Figure 5.

Gating properties of the disease associated mutations G212A and E267A ClC-5. (A) Averaged current–voltage relations constructed by measuring the steady-state current amplitudes at the end of voltage steps in the indicated range as depicted in Figures 3D–F for cells expressing either WT (n = 5), G212A (n = 6) or E267A (n = 11) ClC-5. Significant differences (for both mutants vs. WT ClC-5) at the level of 0.05 are indicated as stars. (B) Ratio between the off-gating charge (Q_off) and ionic currents (I) at +165 mV [n = 5.11, same cells as in (A)]. Significant differences at the level of 0.05 are indicated as stars. (C) Voltage dependence of the non-linear capacitances of WT and G212A and E267A ClC-5 determined by using lock-in based impedance measurements.
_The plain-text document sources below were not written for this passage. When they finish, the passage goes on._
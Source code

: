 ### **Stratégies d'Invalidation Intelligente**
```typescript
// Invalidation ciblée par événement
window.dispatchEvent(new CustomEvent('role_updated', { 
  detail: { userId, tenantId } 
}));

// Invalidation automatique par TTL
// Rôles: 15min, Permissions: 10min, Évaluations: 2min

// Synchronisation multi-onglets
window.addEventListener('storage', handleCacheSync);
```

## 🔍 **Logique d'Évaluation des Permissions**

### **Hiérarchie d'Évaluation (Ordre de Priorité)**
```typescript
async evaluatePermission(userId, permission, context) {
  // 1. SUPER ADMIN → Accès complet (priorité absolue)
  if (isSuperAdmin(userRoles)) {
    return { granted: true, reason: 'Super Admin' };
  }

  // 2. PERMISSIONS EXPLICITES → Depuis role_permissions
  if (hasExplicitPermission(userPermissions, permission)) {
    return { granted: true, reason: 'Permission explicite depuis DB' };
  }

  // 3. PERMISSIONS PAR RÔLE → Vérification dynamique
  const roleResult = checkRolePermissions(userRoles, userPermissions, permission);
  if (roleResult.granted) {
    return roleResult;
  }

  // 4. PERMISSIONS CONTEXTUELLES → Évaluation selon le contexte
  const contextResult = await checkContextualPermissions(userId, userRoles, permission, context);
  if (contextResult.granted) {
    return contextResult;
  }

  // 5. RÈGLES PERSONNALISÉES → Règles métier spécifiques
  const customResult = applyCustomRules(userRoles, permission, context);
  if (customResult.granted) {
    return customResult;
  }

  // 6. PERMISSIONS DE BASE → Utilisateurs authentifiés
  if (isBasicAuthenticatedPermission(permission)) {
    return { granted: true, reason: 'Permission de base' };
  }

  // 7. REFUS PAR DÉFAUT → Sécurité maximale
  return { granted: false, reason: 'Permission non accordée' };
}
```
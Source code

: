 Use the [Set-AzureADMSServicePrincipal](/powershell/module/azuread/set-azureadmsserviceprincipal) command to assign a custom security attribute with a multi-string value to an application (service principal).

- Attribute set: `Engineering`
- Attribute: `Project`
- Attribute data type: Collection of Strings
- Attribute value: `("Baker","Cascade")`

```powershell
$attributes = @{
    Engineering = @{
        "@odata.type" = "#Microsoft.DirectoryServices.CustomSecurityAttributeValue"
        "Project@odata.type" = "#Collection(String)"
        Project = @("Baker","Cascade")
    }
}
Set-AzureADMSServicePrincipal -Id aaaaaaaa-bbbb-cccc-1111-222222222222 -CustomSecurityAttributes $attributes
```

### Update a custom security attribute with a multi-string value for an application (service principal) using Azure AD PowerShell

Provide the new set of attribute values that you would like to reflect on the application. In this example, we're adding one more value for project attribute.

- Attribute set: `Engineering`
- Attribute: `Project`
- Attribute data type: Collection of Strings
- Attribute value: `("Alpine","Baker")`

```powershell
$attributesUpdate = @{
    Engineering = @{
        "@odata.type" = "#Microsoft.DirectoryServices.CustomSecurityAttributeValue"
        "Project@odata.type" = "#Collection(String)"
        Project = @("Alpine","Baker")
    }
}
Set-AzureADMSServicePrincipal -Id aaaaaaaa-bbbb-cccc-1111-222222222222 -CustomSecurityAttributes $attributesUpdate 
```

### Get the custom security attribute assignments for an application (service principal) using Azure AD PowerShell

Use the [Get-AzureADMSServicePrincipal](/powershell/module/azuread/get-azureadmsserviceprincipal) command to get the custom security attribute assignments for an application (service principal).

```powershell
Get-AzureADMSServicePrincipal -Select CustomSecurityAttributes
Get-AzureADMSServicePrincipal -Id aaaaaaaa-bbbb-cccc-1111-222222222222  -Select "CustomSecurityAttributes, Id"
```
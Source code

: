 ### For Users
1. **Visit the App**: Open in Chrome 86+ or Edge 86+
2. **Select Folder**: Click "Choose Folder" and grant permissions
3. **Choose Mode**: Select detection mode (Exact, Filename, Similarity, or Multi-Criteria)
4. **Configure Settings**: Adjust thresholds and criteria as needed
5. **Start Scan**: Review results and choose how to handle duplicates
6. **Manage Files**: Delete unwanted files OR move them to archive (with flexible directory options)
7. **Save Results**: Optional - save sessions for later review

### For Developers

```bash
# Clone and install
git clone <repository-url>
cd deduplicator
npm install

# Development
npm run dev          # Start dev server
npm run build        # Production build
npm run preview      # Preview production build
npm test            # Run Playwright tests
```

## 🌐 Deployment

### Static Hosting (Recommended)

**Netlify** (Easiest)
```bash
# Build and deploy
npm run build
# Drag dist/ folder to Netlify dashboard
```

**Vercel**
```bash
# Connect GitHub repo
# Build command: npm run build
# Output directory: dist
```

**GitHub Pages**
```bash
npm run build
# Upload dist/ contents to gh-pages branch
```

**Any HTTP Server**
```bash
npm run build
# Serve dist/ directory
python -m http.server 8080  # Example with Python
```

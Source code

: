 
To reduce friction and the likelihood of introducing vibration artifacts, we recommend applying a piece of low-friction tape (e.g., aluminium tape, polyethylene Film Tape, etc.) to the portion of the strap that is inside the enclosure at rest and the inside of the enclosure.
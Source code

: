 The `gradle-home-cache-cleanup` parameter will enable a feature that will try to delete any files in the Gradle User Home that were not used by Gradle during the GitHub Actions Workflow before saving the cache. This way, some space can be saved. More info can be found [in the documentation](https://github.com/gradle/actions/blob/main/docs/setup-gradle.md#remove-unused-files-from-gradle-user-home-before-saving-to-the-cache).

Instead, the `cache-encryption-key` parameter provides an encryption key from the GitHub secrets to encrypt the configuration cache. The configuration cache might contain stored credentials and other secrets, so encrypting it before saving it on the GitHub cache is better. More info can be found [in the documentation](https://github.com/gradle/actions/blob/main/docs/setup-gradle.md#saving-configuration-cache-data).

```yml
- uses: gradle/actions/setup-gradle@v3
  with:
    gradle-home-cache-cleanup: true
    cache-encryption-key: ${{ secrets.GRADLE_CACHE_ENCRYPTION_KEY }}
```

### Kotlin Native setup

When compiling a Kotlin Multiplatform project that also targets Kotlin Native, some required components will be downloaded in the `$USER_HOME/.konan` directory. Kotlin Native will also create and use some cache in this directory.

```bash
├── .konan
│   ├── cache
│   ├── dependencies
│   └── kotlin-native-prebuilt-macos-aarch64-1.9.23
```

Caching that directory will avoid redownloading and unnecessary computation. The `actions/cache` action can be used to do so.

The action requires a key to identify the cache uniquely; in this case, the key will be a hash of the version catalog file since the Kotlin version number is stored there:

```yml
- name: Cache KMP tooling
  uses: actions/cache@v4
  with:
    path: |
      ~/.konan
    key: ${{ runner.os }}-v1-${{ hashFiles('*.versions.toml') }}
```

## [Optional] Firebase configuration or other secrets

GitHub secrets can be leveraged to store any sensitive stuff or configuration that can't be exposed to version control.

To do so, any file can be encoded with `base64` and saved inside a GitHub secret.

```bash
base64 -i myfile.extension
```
The curves for E267A and WT ClC-5 exhibit the typical bell-shaped form and were fitted with the first derivative of a standard Boltzmann function with the peak corresponding to the half-maximal activation (E267A ClC-5 - V_0.5 = 153 ± 2 mV, n = 5; WT ClC-5 - V_0.5 = 128 ± 2 mV, n = 5). The curve for mutation G212A did not exhibit a peak within the investigated range and was not fitted. (D) Voltage dependence of the activation of mutation G212A WT as obtained from gating current measurements. The inset depicts a representative recording from WT ClC-5 measured with short pulses. The encircled region is additionally depicted enlarged to show the off-gating currents that were integrated to obtain the gating charge Q_off. The red lines represent Boltzmann fits to the data to obtain the half maximal voltage of activation (G212A and WT ClC-5, respectively, V_0.5 = 240 ± 10 mV, n = 4 and V_0.5 = 132 ± 6 mV, n = 4).